Talk: Parallel Processing in Python
[talks
]
Quick speaker notes on parallel processing in Python + talk reflection
Where: Python User Group Singapore, August 2019 Meetup
When: 27 August 2019
Location: Zendesk Singapore
Resources used:
- Official Python documentation on concurrent.futures
- Built-in Functions
- Accelerating Batch Processing of Images in Python — with gsutil, numba and concurrent.futures
Recap
A recap of what I went through during my talk:
- What is parallel processing?
- Sequential vs parallel processing
- Synchronous vs asynchronous execution
- When should you go for parallelism?
- Practical considerations
- Is your code already optimised?
- A little bit on problem architecture
- Overhead in parallelism
- Amdahl’s Law
- Practical considerations
- Parallel processing in Python
- Why is parallelism so tricky in Python?
- A little bit on Global Interpreter Lock (GIL)
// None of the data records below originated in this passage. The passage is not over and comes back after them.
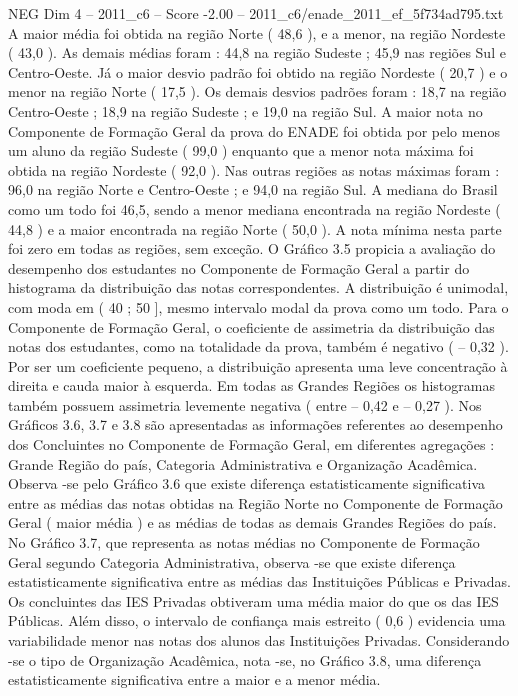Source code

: \begin{textsample}{NEG Dim 4 – 2011\_c6 – Score -2.00 – 2011\_c6/enade\_2011\_ef\_5f734ad795.txt}
A maior média foi obtida na região Norte ( 48,6 ), e a menor, na região Nordeste ( 43,0 ).
As demais médias foram : 44,8 na região Sudeste ; 45,9 nas regiões Sul e Centro-Oeste.
Já o maior desvio padrão foi obtido na região Nordeste ( 20,7 ) e o menor na região Norte ( 17,5 ).
Os demais desvios padrões foram : 18,7 na região Centro-Oeste ; 18,9 na região Sudeste ; e 19,0 na região Sul.
A maior nota no Componente de Formação Geral da prova do ENADE foi obtida por pelo menos um aluno da região Sudeste ( 99,0 ) enquanto que a menor nota máxima foi obtida na região Nordeste ( 92,0 ).
Nas outras regiões as notas máximas foram : 96,0 na região Norte e Centro-Oeste ; e 94,0 na região Sul.
A mediana do Brasil como um todo foi 46,5, sendo a menor mediana encontrada na região Nordeste ( 44,8 ) e a maior encontrada na região Norte ( 50,0 ).
A nota mínima nesta parte foi zero em todas as regiões, sem exceção.
O Gráfico 3.5 propicia a avaliação do desempenho dos estudantes no Componente de Formação Geral a partir do histograma da distribuição das notas correspondentes.
A distribuição é unimodal, com moda em ( 40 ; 50 ], mesmo intervalo modal da prova como um todo.
Para o Componente de Formação Geral, o coeficiente de assimetria da distribuição das notas dos estudantes, como na totalidade da prova, também é negativo ( – 0,32 ).
Por ser um coeficiente pequeno, a distribuição apresenta uma leve concentração à direita e cauda maior à esquerda.
Em todas as Grandes Regiões os histogramas também possuem assimetria levemente negativa ( entre – 0,42 e – 0,27 ).
Nos Gráficos 3.6, 3.7 e 3.8 são apresentadas as informações referentes ao desempenho dos Concluintes no Componente de Formação Geral, em diferentes agregações : Grande Região do país, Categoria Administrativa e Organização Acadêmica.
Observa -se pelo Gráfico 3.6 que existe diferença estatisticamente significativa entre as médias das notas obtidas na Região Norte no Componente de Formação Geral ( maior média ) e as médias de todas as demais Grandes Regiões do país.
No Gráfico 3.7, que representa as notas médias no Componente de Formação Geral segundo Categoria Administrativa, observa -se que existe diferença estatisticamente significativa entre as médias das Instituições Públicas e Privadas.
Os concluintes das IES Privadas obtiveram uma média maior do que os das IES Públicas.
Além disso, o intervalo de confiança mais estreito ( 0,6 ) evidencia uma variabilidade menor nas notas dos alunos das Instituições Privadas.
Considerando -se o tipo de Organização Acadêmica, nota -se, no Gráfico 3.8, uma diferença estatisticamente significativa entre a maior e a menor média.

\end{textsample}
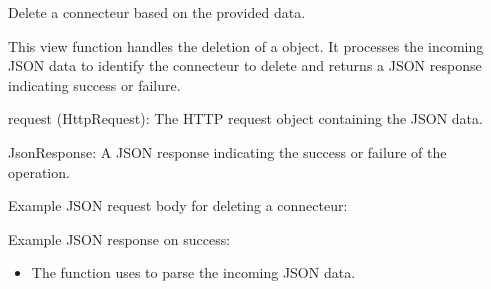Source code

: \documentclass[letterpaper,10pt,english]{sphinxmanual}
\begin{document}

\begin{fulllineitems}
\label{\detokenize{app:app.views.delete_connecteur}}
\pysigstartsignatures
{}
\pysigstopsignatures
\sphinxAtStartPar
Delete a connecteur based on the provided data.

\sphinxAtStartPar
This view function handles the deletion of a  object. 
It processes the incoming JSON data to identify the connecteur to delete and 
returns a JSON response indicating success or failure.
\begin{description}
\sphinxAtStartPar
request (HttpRequest): The HTTP request object containing the JSON data.

\sphinxAtStartPar
JsonResponse: A JSON response indicating the success or failure of the operation.

\sphinxAtStartPar
Example JSON request body for deleting a connecteur:

\begin{sphinxVerbatim}[commandchars=\\\{\}]
\end{sphinxVerbatim}

\sphinxAtStartPar
Example JSON response on success:

\begin{sphinxVerbatim}[commandchars=\\\{\}]
\end{sphinxVerbatim}

\begin{itemize}
\item {} 
\sphinxAtStartPar
The function uses  to parse the incoming JSON data.


\end{itemize}
\end{description}
\end{fulllineitems}
\end{document}
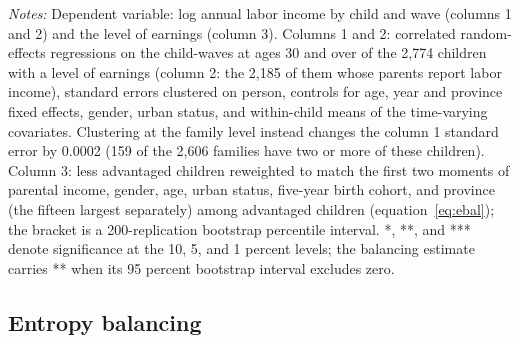 \documentclass[11pt]{article}
\begin{document}
\begin{table}[t]
\centering
\small
\caption{The premium net of parental income: three estimates.}
\label{tab:cre}

\par\smallskip
\begin{minipage}{0.92\textwidth}
\footnotesize\emph{Notes:} Dependent variable: log annual labor income
by child and wave (columns 1 and 2) and the level of earnings (column
3). Columns 1 and 2: correlated random-effects regressions on the child-waves at ages 30 and over of the 2,774 children with a level of earnings (column 2: the 2,185 of them whose parents report labor income), standard errors clustered on person, controls for
age, year and province fixed effects, gender, urban status, and
within-child means of the time-varying covariates. Clustering at the family level instead changes the column 1 standard error by 0.0002 (159 of the 2,606 families have two or more of these children). Column 3: less advantaged children reweighted to match the first two
moments of parental income, gender, age, urban status, five-year birth cohort, and province (the fifteen largest separately) among advantaged children (equation~\eqref{eq:ebal}); the
bracket is a 200-replication bootstrap percentile interval.
*, **, and *** denote significance at the 10, 5, and 1 percent levels; the balancing estimate carries ** when its 95 percent bootstrap interval excludes zero.
\end{minipage}
\end{table}

\subsection{Entropy balancing}
\label{sec:ebal}
\end{document}
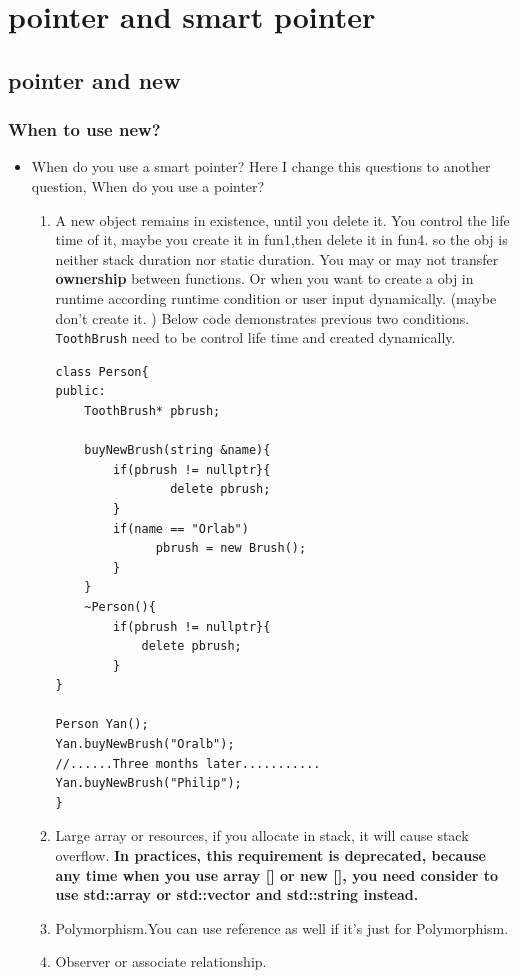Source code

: \documentclass[a4paper,11pt,twoside]{book}
\begin{document}
\chapter{pointer and smart pointer}

\section{pointer and new}

\subsection{When to use new?}
\begin{itemize}

		\item When do you use a smart pointer? Here I change this questions to another question, When do you use a pointer?

\begin{enumerate}

		\item A new object remains in existence, until you delete it. You control the life time of it, maybe you create it in fun1,then delete it in fun4. so the obj is neither stack duration nor static duration. You may or may not transfer \textbf{ownership} between functions. Or when you want to create a obj in runtime according runtime condition or user input dynamically. (maybe don't create it. ) Below code demonstrates previous two conditions.  \texttt{ToothBrush} need to be control life time and created dynamically.

\begin{lstlisting}[numbers=none]
class Person{
public:
	ToothBrush* pbrush;

	buyNewBrush(string &name){
	    if(pbrush != nullptr}{
		    	delete pbrush;
	    }
	    if(name == "Orlab")
	          pbrush = new Brush();
	    }
	}
	~Person(){
		if(pbrush != nullptr}{
			delete pbrush;
	    }
}

Person Yan();
Yan.buyNewBrush("Oralb");
//......Three months later...........
Yan.buyNewBrush("Philip");
}
\end{lstlisting}

		\item Large array or resources,  if you allocate in stack, it will cause stack overflow. \textbf{In practices, this requirement is deprecated, because any time when you use array [] or new [], you need consider to use std::array or std::vector and std::string instead.}

		\item Polymorphism.You can use reference as well if it's just for Polymorphism.

		\item Observer or associate relationship. 
\end{enumerate}

\end{itemize}
\end{document}
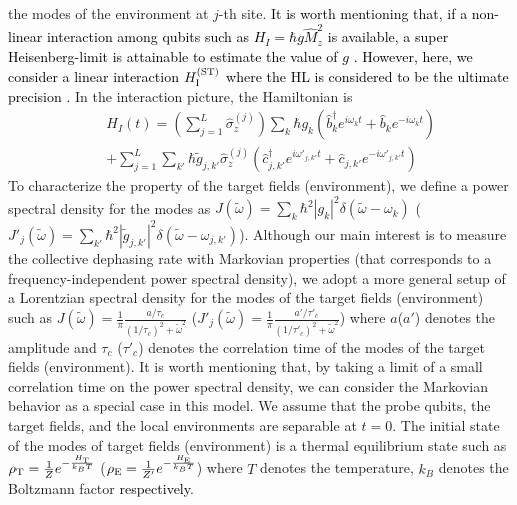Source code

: \documentclass[prl,twocolumn,superscriptaddress]{revtex4}
\begin{document}
the modes of the environment at $j$-th site. 
\textcolor{black}{It is worth mentioning that, if a non-linear
interaction among qubits such as $H_I=\hbar g \hat{M}_z^2$ is available, a super
Heisenberg-limit is attainable to estimate the value of $g$
\cite{luis2004nonlinear,boixo2007generalized,roy2008exponentially,napolitano2011interaction,beau2017nonlinear}. However, here, we
consider a linear interaction $H^{(\rm{ST})}_{\rm{I}}$ where 
the HL is considered to be the ultimate precision \cite{giovannetti2004quantum, giovannetti2006quantum,giovannetti2011advances}.}
In the interaction picture, the Hamiltonian is
\begin{eqnarray}
&& H_I(t)=(\sum_{j=1}^{L}\hat{\sigma }_z^{(j)})\sum_{k}\hbar g_k
   (\hat{b}^{\dagger }_k e^{i\omega _kt}+\hat{b}_ke^{-i\omega
   _kt})\nonumber \\
   &&+\sum_{j=1}^{L}\sum_{k'}\hbar \tilde{g}_{j,k'}\hat{\sigma }_z^{(j)}
   (\hat{c}^{\dagger }_{j,k'}e^{i\omega '_{j,k'}t} +\hat{c}_{j,k'}e^{-i\omega '_{j,k'}t})
\end{eqnarray}
To characterize the property of the target fields (environment), we define a
power spectral density for the modes as
$J(\tilde{\omega} )=\sum_{k}\hbar ^2|g_k|^2 \delta (\tilde{\omega} -\omega
   _k)$ ($J'_j(\tilde{\omega} )=\sum_{k'}\hbar ^2|\tilde{g}_{j,k'}|^2 \delta (\tilde{\omega} -\omega
   _{j,k'})$).
   Although our main interest is to measure the collective dephasing rate
   with Markovian properties (that corresponds to a frequency-independent
   power spectral density), we adopt a more general setup of a Lorentzian  spectral
   density for the modes of the target fields (environment)
   such as $J(\tilde{\omega} )=\frac{1}{\pi }\frac{a/\tau _c}{(1/\tau _c)^2 +\tilde{\omega} ^2}$  
   ($J'_j(\tilde{\omega} )
    =\frac{1}{\pi }\frac{a'/\tau '_c}{(1/\tau '_c)^2 +\tilde{\omega} ^2}$)
   where $a$($a'$) denotes the amplitude and $\tau _c$ ($\tau '_c$) denotes the correlation
   time of the modes of the target fields (environment). It is worth
   mentioning that, by taking a limit of a small correlation time on the power
   spectral density, we can
   consider the Markovian behavior as a special case in this model. 
   We assume that
   the probe qubits, the target fields, and the local environments
   are separable at $t=0$.
     The initial state of the modes of target fields (environment) is a thermal
   equilibrium state such as $\rho
   _{\rm{T}}=\frac{1}{Z}e^{-\frac{H_{\rm{T}}}{k_BT}}$ ($\rho
   _{\rm{E}}=\frac{1}{Z'}e^{-\frac{H_{\rm{E}}}{k_BT}}$) where $T$ denotes
   the temperature, $k_B$ denotes the Boltzmann factor \textcolor{black}{respectively}. 
\end{document}

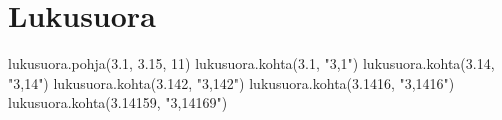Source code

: \section{Lukusuora}
\begin{kuva}
lukusuora.pohja(3.1, 3.15, 11)
lukusuora.kohta(3.1, "3,1")
lukusuora.kohta(3.14, "3,14")
lukusuora.kohta(3.142, "3,142")
lukusuora.kohta(3.1416, "3,1416")
lukusuora.kohta(3.14159, "3,14169")
\end{kuva}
- concurrent.futures module
- ThreadPoolExecutor vs ProcessPoolExecutor
- multithreading vs multiprocessing
- map() in concurrent.futures
- Case: Image Processing for Shopee Data Science Challenge
- Why is parallelism so tricky in Python?
- Key Takeaways
Slides
Python User Group Singapore Meetup - 27 Aug 2019 - Parallel Processing in Python
Quick reflection
For my first-ever public tech meetup talk, I was initially thinking of starting small by speaking at relatively more “beginner-friendly” meetups such as JuniorDevSG Code and Tell or Women Who Code Singapore Talks.dev. To my surprise, my first-ever CFP submission on How to Make Your Data Processing Faster was accepted by late June and I needed to find a meetup where I could practice part of my conference talk and get relevant feedback - fast!
I have attended Python User Group Singapore meetups (on-and-off) since November 2018, and I find the local Python community pretty welcoming in general. Hence, I booked a speaking slot with Martin for the August 2019 meetup to speak on Parallel Processing in Python, expecting to deliver my talk in front of around 50-60 people. One day before the talk, the RSVP for the meetup went close to 200 people. Wow.
Things that could have been improved
- Actual turnout on the day itself was over 100 people - which was way more than expected. I wasn’t exactly prepared for that, so I got a bit nervous on stage.
- As it was only the 2nd meetup that Zendesk hosted at their new office at Marina One, there were technical issues with using my USB-C and HDMI-to_USB-C adapter to display my screen on the projector.
- Majority of the audience wasn’t in the data field (save for around 10-20 people), so my “tech-y jokes” on Apache Spark and GIL kinda fell flat on the audience.
- Questions from the audience during and after Q&A were on threading and parallel + async I/O operations/executions - topics that I have yet to explore extensively.
- Time management - my talk overran slightly beyond 30 minutes as someone in the audience interrupted halfway to clarify about Spark and parallel processing, so it got a bit late and people started leaving.
- I need a taller standing tripod to record my own talks when Engineers.SG is not recording. My mini-tripod was positioned on a table facing the stage at a really weird angle, and the recording was marred by people walking around blocking the camera view. Much thanks to Ka Ho for being my temporary video-recording tech support (and effective stand-in for Engineers.SG) while I was on stage.
- Slight technicality error in my slides: the huge 19.4 times speedup was due in part to numba. Speedup achieved with 4-core was around 2-3 times faster in my case due to Amdahl’s law, but it’s still better than no speedup at all.
Things that went well
- There were around more than 100 people when I started my talk, and there were still around 100 people left by the end of my talk.
- There were plenty of questions asked by the audience on- and off- stage - plenty of interesting ones, which means my talk was interesting enough for them to ask questions.
- A few people in the audience approached me off-stage and/or on LinkedIn to thank me for the talk, request for the slides, and give positive feedback on how much they learnt from the talk.
- Some people loved my toasts and coffee analogies. :)
- Speaking to more than 100 people for my first-ever tech meetup talk is no mean feat!